### TASK DETAILS
Your task is to copy every line of the entries that holds the word "href".
--- EXERCISE MATERIALS ---
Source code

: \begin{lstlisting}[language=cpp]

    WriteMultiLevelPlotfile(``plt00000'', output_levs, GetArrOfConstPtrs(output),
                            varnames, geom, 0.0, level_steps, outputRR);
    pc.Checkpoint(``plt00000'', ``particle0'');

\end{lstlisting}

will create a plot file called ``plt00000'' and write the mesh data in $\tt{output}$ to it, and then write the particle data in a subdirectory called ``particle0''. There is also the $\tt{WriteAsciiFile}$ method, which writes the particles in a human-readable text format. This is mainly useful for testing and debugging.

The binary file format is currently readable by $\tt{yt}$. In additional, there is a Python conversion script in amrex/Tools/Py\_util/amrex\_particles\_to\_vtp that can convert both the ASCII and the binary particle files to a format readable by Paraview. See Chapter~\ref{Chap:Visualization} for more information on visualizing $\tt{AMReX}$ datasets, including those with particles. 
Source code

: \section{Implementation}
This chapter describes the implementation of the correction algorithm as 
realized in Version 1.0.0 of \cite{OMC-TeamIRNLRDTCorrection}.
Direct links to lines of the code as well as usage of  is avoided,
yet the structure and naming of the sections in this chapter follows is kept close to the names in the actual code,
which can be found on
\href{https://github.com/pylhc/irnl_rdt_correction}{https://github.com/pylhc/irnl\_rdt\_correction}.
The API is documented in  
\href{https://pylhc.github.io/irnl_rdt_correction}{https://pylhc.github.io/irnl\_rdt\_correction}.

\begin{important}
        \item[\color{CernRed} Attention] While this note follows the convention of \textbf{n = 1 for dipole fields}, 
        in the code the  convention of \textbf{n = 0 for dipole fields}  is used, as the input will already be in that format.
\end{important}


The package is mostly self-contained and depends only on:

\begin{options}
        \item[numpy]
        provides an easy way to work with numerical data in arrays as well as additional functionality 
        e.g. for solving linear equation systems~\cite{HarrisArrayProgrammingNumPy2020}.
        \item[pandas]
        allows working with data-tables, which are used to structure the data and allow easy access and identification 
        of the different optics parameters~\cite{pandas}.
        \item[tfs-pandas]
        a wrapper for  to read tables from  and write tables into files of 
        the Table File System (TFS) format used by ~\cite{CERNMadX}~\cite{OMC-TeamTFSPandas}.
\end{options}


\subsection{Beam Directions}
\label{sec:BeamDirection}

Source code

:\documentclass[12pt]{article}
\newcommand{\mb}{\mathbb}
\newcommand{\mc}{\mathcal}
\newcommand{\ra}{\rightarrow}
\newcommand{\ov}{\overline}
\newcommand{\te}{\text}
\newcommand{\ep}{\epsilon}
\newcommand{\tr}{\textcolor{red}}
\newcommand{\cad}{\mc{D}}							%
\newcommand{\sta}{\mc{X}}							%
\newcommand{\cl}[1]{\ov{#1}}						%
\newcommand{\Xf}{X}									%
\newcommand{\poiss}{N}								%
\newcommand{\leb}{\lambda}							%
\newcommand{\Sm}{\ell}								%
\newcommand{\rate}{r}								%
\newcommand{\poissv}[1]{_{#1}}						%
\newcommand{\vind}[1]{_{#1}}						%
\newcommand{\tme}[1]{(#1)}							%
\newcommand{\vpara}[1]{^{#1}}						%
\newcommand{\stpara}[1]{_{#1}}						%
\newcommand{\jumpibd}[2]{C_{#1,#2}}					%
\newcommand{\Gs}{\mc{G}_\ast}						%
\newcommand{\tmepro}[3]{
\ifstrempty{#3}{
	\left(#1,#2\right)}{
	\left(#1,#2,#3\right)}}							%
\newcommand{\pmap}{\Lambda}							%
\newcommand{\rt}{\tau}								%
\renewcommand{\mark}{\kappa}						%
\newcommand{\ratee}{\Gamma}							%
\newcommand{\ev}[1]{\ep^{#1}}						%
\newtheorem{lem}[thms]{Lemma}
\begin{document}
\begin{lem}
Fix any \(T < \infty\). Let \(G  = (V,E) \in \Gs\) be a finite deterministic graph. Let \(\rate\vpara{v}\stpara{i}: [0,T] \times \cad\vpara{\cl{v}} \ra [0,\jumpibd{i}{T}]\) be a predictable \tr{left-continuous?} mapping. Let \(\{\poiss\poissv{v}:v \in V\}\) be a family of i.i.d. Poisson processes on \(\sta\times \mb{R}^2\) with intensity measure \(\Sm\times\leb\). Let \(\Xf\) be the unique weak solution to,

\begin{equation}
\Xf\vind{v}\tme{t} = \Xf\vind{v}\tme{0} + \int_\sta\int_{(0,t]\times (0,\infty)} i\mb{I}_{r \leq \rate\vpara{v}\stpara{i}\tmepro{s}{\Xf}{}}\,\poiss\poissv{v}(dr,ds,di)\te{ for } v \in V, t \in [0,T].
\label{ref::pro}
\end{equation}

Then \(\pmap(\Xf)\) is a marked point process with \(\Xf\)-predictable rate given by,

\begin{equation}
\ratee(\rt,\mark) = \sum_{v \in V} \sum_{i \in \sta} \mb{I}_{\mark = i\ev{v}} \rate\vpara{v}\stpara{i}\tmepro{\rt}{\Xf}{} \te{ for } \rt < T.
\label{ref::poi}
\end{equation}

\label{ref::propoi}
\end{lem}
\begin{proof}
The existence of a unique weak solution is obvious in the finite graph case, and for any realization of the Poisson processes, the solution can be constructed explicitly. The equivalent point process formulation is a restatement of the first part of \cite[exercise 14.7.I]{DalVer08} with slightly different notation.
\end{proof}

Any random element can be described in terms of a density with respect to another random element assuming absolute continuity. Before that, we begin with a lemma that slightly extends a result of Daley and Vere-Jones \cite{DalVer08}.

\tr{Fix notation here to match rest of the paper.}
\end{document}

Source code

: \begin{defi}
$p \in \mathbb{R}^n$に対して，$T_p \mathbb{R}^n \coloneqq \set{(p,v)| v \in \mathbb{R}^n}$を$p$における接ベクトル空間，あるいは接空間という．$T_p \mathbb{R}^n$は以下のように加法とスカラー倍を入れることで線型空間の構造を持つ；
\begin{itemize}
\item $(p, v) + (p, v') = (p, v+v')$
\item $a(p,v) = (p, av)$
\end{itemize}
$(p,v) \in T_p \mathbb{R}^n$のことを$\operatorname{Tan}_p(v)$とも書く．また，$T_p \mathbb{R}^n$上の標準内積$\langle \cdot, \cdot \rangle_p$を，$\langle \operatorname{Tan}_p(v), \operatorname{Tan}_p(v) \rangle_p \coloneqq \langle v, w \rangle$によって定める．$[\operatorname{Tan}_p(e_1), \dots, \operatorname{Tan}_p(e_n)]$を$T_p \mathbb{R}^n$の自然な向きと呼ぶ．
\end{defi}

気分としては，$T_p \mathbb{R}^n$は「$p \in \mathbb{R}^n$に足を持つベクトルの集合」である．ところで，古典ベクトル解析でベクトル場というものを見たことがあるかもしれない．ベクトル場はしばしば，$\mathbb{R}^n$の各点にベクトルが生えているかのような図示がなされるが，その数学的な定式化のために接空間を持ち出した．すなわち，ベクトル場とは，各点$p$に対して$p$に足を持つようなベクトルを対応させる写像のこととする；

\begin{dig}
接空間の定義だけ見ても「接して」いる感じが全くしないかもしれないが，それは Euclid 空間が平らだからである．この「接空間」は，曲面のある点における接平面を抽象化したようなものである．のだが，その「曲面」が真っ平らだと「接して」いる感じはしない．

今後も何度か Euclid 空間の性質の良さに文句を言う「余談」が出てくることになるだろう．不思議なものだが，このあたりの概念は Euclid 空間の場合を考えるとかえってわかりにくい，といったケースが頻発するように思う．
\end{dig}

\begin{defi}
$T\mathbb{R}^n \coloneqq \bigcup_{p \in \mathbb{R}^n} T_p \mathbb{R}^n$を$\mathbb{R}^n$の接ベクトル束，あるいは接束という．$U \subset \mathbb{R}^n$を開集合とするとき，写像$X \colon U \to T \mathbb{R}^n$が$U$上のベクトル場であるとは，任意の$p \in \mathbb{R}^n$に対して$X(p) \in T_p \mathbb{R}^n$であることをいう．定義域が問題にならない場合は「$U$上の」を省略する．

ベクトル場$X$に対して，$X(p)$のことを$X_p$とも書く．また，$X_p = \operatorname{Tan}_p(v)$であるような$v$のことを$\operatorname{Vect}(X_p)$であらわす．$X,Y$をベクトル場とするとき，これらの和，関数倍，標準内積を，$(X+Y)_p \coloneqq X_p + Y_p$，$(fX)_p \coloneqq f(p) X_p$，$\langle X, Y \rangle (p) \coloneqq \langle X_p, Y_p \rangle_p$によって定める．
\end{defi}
---
### COMPLETED TASK
\href{https://github.com/pylhc/irnl_rdt_correction}{https://github.com/pylhc/irnl\_rdt\_correction}.
\href{https://pylhc.github.io/irnl_rdt_correction}{https://pylhc.github.io/irnl\_rdt\_correction}.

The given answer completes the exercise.